## Work instruction:
Start at the top of the records and, please, print each line exactly through the line that contains "- Guess what my favorite food is.", leaving out all pictures.
==== Data in this exercise ====
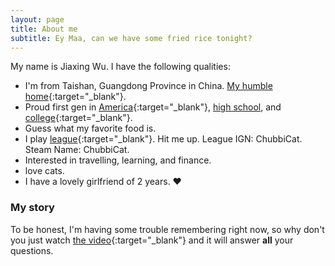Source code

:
 ```yaml
---
layout: page
title: About me
subtitle: Ey Maa, can we have some fried rice tonight? 
---
```


My name is Jiaxing Wu. I have the following qualities:

- I'm from Taishan, Guangdong Province in China. [My humble home](https://map.baidu.com/@12558156.39,2525152.66,21z,87t,129.3h#panoid=09004600011603041256594198V&panotype=street&heading=139.87&pitch=-7.62&l=21&tn=B_NORMAL_MAP&sc=0&newmap=1&shareurl=1&pid=09004600011603041256594198V){:target="_blank"}.
- Proud first gen in [America](https://www.google.com/maps/place/Chicago,+IL/@41.8333925,-87.6798114,10z/data=!4m5!3m4!1s0x880e2c3cd0f4cbed:0xafe0a6ad09c0c000!8m2!3d41.8781136!4d-87.6297982){:target="_blank"}, [high school](https://www.kenwoodacademy.org/), and [college](https://www.iit.edu/){:target="_blank"}.
- Guess what my favorite food is.  
- I play [league](https://na.leagueoflegends.com/en-us/){:target="_blank"}. Hit me up. League IGN: ChubbiCat. Steam Name: ChubbiCat.
- Interested in travelling, learning, and finance.
- love cats. 
- I have a lovely girlfriend of 2 years. ❤️

### My story

To be honest, I'm having some trouble remembering right now, so why don't you just watch [the video](https://www.youtube.com/watch?v=5RBO7e1Hzvk){:target="_blank"} and it will answer **all** your questions.
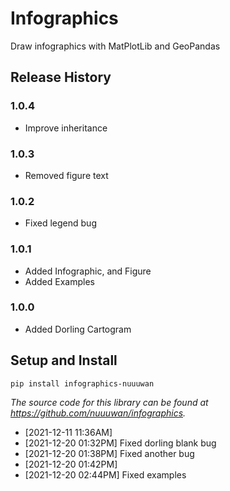 # Infographics

Draw infographics with MatPlotLib and GeoPandas

## Release History

### 1.0.4

* Improve inheritance

### 1.0.3

* Removed figure text

### 1.0.2

* Fixed legend bug

### 1.0.1

* Added Infographic, and Figure
* Added Examples

### 1.0.0

* Added Dorling Cartogram

## Setup and Install

```
pip install infographics-nuuuwan
```

*The source code for this library can be found at https://github.com/nuuuwan/infographics.*
  *  [2021-12-11 11:36AM] 
  *  [2021-12-20 01:32PM] Fixed dorling blank bug
  *  [2021-12-20 01:38PM] Fixed another bug
  *  [2021-12-20 01:42PM] 
  *  [2021-12-20 02:44PM] Fixed examples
====
## Solution:
Source code

:
 ```yaml
---
layout: page
title: About me
subtitle: Ey Maa, can we have some fried rice tonight? 
---
```


My name is Jiaxing Wu. I have the following qualities:

- I'm from Taishan, Guangdong Province in China. [My humble home](https://map.baidu.com/@12558156.39,2525152.66,21z,87t,129.3h#panoid=09004600011603041256594198V&panotype=street&heading=139.87&pitch=-7.62&l=21&tn=B_NORMAL_MAP&sc=0&newmap=1&shareurl=1&pid=09004600011603041256594198V){:target="_blank"}.
- Proud first gen in [America](https://www.google.com/maps/place/Chicago,+IL/@41.8333925,-87.6798114,10z/data=!4m5!3m4!1s0x880e2c3cd0f4cbed:0xafe0a6ad09c0c000!8m2!3d41.8781136!4d-87.6297982){:target="_blank"}, [high school](https://www.kenwoodacademy.org/), and [college](https://www.iit.edu/){:target="_blank"}.
- Guess what my favorite food is.  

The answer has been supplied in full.